ECLI:NL:CRVB:2019:4075
Centrale Raad van Beroep
- Hoger beroep
- Rechtspraak.nl
Beoordeling van de arbeidsongeschiktheid van appellante in het kader van de Wet WIA en de beëindiging van de ZW-uitkering
In deze zaak heeft de Centrale Raad van Beroep op 12 december 2019 uitspraak gedaan in hoger beroep tegen eerdere uitspraken van de rechtbank Zeeland-West-Brabant. Appellante, die als schoonmaakster werkte, had zich ziek gemeld en verzocht om een WIA-uitkering. Het Uwv had haar aanvraag afgewezen, omdat zij minder dan 35% arbeidsongeschikt werd geacht. De rechtbank had het bezwaar van appellante tegen deze beslissing ongegrond verklaard. In hoger beroep heeft appellante aangevoerd dat het medisch onderzoek niet zorgvuldig was en dat haar beperkingen niet goed waren ingeschat. De Raad oordeelde dat de rechtbank terecht had geoordeeld dat het medisch onderzoek zorgvuldig was uitgevoerd en dat de FML van de verzekeringsarts op goede gronden was vastgesteld.
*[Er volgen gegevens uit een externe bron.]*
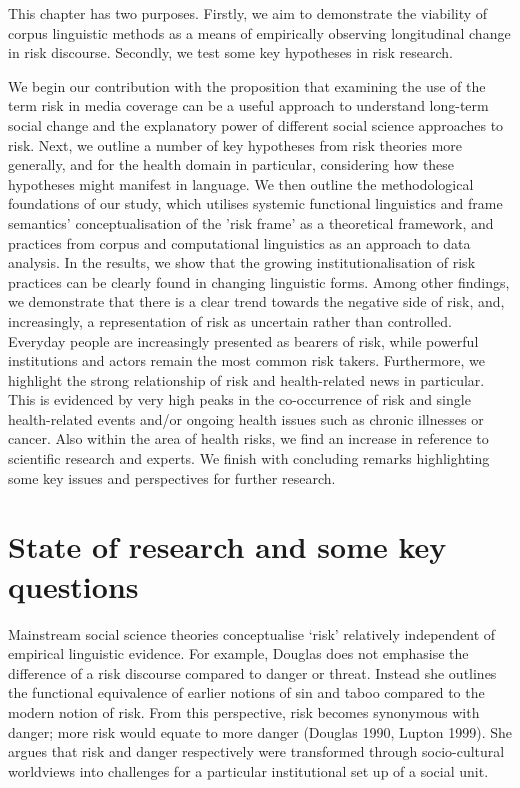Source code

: This chapter has two purposes. Firstly, we aim to demonstrate the viability of corpus linguistic methods as a means of empirically observing longitudinal change in risk discourse. Secondly, we test some key hypotheses in risk research. 

We begin our contribution with the proposition that examining the use of the term risk in media coverage can be a useful approach to understand long-term social change and the explanatory power of different social science approaches to risk. Next, we outline a number of key hypotheses from risk theories more generally, and for the health domain in particular, considering how these hypotheses might manifest in language. We then outline the methodological foundations of our study, which utilises systemic functional linguistics and frame semantics' conceptualisation of the 'risk frame' as a theoretical framework, and practices from corpus and computational linguistics as an approach to data analysis. In the results, we show that the growing institutionalisation of risk practices can be clearly found in changing linguistic forms. Among other findings, we demonstrate that there is a clear trend towards the negative side of risk, and, increasingly, a representation of risk as uncertain rather than controlled. Everyday people are increasingly presented as bearers of risk, while powerful institutions and actors remain the most common risk takers. Furthermore, we highlight the strong relationship of risk and health-related news in particular. This is evidenced by very high peaks in the co-occurrence of risk and single health-related events and\slash or ongoing health issues such as chronic illnesses or cancer. Also within the area of health risks, we find an increase in reference to scientific research and experts. We finish with concluding remarks highlighting some key issues and perspectives for further research.

\section{State of research and some key questions}

Mainstream social science theories conceptualise `risk' relatively independent of empirical linguistic evidence. For example, Douglas does not emphasise the difference of a risk discourse compared to danger or threat. Instead she outlines the functional equivalence of earlier notions of sin and taboo compared to the modern notion of risk. From this perspective, risk becomes synonymous with danger; more risk would equate to more danger (Douglas 1990, Lupton 1999). She argues that risk and danger respectively were transformed through socio-cultural worldviews into challenges for a particular institutional set up of a social unit.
Appellante had in hoger beroep geen nieuwe medische gegevens overgelegd die tot een ander oordeel konden leiden. De Raad bevestigde de eerdere uitspraken van de rechtbank, waarbij werd vastgesteld dat appellante per 23 januari 2017 minder dan 35% arbeidsongeschikt was en dat de ZW-uitkering per 14 september 2017 terecht was beëindigd.